Sofram Restaurant’ta yemekler yalnızca damak tadına değil, aynı zamanda duygulara da hitap ediyor. Her yemeğin bir hikayesi olduğunu vurgulayan Hüseyin Kankaya, “Misafirlerimize yalnızca yemek sunmuyoruz; o lezzetin hikayesini, geçmişini ve hazırlanış sürecini de anlatıyoruz. Yemek, sadece mideye değil, zihne ve ruha da hitap etmeli” diye konuştu.

“Yemeklerimize Saygı Duruşuyla Başlıyoruz”

Restoranın menüsünde öne çıkan birçok özgün lezzet bulunuyor.
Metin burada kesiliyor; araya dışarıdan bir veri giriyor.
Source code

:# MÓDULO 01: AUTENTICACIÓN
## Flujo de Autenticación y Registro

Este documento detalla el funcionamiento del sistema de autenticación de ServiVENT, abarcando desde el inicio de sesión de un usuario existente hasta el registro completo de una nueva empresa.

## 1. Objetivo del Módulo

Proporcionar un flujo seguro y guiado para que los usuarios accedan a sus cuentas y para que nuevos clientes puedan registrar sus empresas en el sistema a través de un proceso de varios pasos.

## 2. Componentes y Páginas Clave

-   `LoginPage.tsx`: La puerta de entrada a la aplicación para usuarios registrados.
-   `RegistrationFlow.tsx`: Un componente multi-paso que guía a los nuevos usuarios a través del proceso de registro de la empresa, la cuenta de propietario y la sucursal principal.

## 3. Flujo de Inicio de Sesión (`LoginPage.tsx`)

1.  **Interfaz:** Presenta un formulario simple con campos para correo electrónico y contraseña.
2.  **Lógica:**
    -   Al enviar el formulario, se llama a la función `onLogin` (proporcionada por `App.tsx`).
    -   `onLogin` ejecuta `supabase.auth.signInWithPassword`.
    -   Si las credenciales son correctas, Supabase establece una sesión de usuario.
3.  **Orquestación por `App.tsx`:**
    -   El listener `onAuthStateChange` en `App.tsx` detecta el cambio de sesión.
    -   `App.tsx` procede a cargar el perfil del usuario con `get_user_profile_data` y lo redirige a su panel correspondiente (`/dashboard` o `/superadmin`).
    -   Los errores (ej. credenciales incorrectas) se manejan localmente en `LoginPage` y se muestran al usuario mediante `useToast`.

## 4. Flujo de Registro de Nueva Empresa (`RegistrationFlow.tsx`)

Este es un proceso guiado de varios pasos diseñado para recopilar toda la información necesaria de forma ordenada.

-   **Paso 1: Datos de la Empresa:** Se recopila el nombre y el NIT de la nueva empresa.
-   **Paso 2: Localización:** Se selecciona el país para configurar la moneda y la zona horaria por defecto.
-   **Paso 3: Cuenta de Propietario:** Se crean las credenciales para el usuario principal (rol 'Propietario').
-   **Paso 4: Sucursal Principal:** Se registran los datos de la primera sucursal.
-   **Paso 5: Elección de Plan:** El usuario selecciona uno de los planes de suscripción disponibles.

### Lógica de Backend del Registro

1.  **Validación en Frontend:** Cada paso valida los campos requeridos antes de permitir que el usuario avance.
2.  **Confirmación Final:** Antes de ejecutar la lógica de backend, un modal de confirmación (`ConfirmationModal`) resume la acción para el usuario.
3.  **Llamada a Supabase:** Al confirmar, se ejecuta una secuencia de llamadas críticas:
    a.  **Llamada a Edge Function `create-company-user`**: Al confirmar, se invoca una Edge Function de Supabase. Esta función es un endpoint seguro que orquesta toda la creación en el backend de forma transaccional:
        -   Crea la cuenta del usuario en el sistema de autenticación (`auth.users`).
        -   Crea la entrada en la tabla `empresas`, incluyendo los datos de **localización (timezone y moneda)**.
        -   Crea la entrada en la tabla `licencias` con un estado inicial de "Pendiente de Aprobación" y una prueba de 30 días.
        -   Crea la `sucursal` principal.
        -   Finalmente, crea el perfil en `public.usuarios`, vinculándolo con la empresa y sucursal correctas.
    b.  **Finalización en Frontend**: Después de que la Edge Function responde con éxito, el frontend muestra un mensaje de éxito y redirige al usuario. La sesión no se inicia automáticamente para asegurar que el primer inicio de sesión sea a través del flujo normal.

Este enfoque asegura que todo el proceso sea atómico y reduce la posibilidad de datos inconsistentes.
Sofram’ın üç balıktan hazırlanan kemik suyu çorbası, kalkan ciğerinden pate, limonda pişen sardalya, üç deniz ürününden oluşan tartar ve Pavuria gibi özgün yemeklerin yanı sıra, Fransız istiridyesi ve sarıkanat lokum da misafirlerin en çok ilgi gösterdiği lezzetler arasında yer alıyor.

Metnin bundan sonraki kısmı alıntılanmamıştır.